Dan Leidig’s Lasting Legacy
For alumni of a certain age, the name Leidig strikes many notes: reverence, affection, and maybe just a hint of fear and trembling.
Dr. Dan Leidig served Emory & Henry in a variety of roles – including Dean of the College – but he was best known and revered as a professor of English. He received his undergraduate degree from Emory & Henry in 1950, then completed his master’s degree at Vanderbilt University. His PhD is from Florida State University. He taught at Emory & Henry for 30 years.
His love of language and English was evident in all his teaching. And he was a published and celebrated poet. His students knew him as a caring teacher, but also one who didn’t suffer laziness. One of his oft-quoted expressions could be heard when a student came to him with lame excuses for a late paper or an unfinished project: “My child, my child, there is such suffering in the world.”

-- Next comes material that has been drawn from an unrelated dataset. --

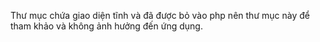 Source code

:Thư mục chứa giao diện tĩnh và đã được bỏ vào php nên thư mục này để tham khảo và không ảnh hưởng đến ứng dụng.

Dr. Leidig’s legacy is maintained at Emory & Henry through more than memory; his name is also attached to three different endowed funds.
In the 1960s a scholarship was established by Dan and his siblings (Rev. Sam Leidig (E&H 1940), Rev. Milton Leidig, Virginia Leidig Sutherland (E&H 1944), to remember their parents. The Arta Evans and D.G. Leidig, Sr. Scholarship benefits a student planning for a career in the church.
In 1992, former E&H President Bill Finch and wife Lucy endowed the Daniel G. Leidig Fund to be used to fund the college’s annual literary festival and pay for the related journal, The Iron Mountain Review.
In 1996, The Daniel Leidig Lectureship in Poetry was established in honor of Dan by former E&H librarian, Helen Power, and former E&H student, Harriette Mooring Horner (an honor graduate in the E&H Class of 1990).